[Records from a data source]
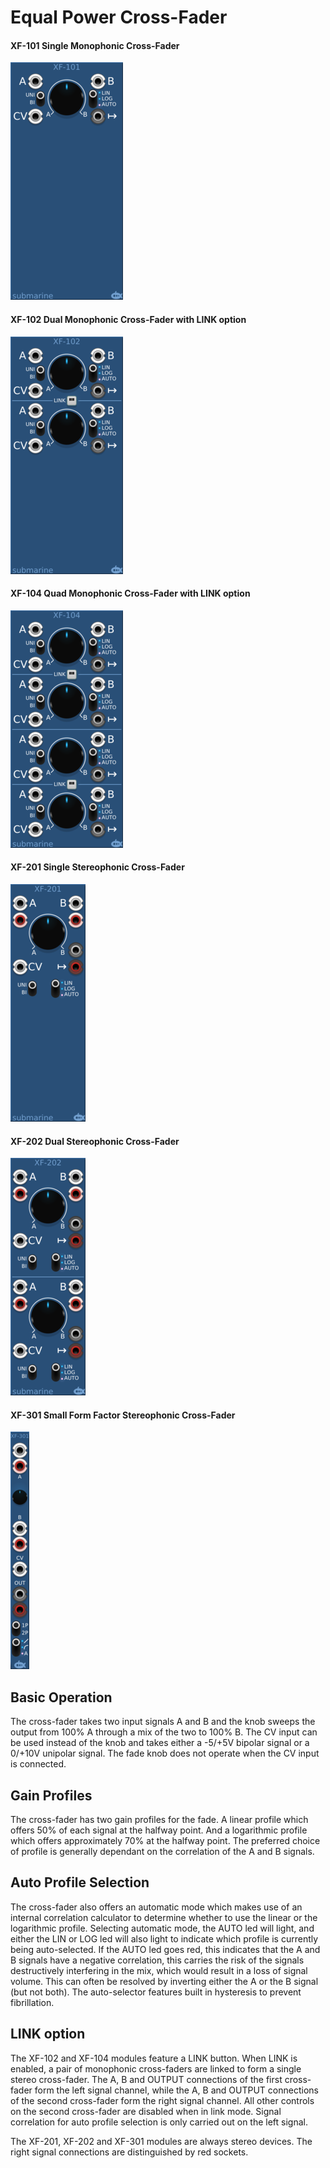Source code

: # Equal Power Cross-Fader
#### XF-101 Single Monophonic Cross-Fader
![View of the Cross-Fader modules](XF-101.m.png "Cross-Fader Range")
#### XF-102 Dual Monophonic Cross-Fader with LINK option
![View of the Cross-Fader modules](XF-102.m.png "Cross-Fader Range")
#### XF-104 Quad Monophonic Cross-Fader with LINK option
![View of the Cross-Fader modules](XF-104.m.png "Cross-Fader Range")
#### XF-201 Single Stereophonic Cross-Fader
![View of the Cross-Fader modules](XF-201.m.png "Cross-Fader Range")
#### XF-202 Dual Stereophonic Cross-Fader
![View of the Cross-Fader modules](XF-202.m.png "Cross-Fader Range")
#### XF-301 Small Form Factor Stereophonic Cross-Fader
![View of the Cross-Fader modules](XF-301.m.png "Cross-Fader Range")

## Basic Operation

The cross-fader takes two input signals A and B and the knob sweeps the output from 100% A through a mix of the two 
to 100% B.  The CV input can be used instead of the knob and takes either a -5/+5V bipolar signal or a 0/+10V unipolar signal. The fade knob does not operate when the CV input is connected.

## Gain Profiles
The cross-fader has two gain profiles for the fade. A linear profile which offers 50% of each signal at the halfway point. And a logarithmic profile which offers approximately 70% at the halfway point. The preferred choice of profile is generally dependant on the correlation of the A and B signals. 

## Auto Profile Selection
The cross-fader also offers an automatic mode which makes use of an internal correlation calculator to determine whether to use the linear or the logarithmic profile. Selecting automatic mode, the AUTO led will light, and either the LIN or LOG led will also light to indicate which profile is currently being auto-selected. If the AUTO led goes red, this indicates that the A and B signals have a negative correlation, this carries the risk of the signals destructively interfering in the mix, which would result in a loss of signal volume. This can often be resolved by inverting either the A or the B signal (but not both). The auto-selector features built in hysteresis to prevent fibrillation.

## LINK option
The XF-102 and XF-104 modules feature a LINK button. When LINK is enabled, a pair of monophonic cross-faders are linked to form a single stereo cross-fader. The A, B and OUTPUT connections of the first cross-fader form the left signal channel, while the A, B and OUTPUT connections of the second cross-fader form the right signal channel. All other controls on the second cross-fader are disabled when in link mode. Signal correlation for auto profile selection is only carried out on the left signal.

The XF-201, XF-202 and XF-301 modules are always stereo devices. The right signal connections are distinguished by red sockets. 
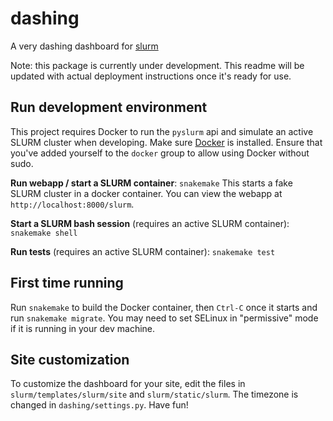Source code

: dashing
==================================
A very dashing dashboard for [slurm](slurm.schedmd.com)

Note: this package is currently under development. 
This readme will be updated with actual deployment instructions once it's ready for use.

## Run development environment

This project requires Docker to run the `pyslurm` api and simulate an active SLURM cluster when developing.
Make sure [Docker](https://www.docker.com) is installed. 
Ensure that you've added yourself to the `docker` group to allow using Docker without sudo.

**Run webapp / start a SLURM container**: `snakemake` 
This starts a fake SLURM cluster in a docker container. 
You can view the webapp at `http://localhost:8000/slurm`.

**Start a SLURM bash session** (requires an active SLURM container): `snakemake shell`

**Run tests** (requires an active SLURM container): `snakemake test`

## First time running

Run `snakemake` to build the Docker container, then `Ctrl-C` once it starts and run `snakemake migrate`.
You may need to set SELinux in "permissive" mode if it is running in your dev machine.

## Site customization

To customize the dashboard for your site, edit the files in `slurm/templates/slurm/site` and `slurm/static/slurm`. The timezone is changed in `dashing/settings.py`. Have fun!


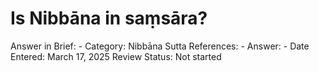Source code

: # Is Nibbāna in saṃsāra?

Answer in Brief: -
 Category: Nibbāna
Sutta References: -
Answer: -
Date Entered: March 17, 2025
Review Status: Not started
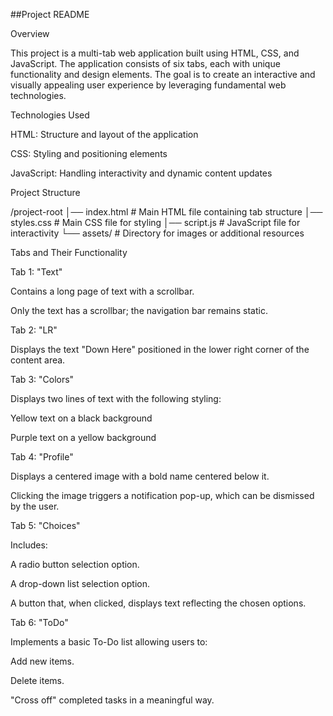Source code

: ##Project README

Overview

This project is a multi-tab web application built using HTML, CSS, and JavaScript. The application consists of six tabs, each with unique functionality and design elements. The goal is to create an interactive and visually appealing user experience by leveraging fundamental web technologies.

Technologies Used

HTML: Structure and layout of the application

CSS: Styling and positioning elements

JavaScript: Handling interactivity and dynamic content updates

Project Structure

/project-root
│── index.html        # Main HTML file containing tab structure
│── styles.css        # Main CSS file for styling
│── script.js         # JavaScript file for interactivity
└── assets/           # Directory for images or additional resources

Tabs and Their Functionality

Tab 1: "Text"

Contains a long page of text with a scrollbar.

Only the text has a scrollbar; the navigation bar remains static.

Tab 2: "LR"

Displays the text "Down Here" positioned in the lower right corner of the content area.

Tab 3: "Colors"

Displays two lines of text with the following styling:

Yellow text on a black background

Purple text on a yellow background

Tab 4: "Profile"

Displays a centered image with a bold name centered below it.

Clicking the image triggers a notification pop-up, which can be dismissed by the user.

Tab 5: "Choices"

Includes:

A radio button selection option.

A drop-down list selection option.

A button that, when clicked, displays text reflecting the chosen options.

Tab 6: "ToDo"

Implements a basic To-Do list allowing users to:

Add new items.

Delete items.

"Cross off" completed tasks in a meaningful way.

→ **Action item**: Copy nothing but the lines from the start of the entries through the line with "## Basic Operation". Write them out exactly, without pictures.

→ **Your response**:
Source code

: # Equal Power Cross-Fader
#### XF-101 Single Monophonic Cross-Fader
![View of the Cross-Fader modules](XF-101.m.png "Cross-Fader Range")
#### XF-102 Dual Monophonic Cross-Fader with LINK option
![View of the Cross-Fader modules](XF-102.m.png "Cross-Fader Range")
#### XF-104 Quad Monophonic Cross-Fader with LINK option
![View of the Cross-Fader modules](XF-104.m.png "Cross-Fader Range")
#### XF-201 Single Stereophonic Cross-Fader
![View of the Cross-Fader modules](XF-201.m.png "Cross-Fader Range")
#### XF-202 Dual Stereophonic Cross-Fader
![View of the Cross-Fader modules](XF-202.m.png "Cross-Fader Range")
#### XF-301 Small Form Factor Stereophonic Cross-Fader
![View of the Cross-Fader modules](XF-301.m.png "Cross-Fader Range")

## Basic Operation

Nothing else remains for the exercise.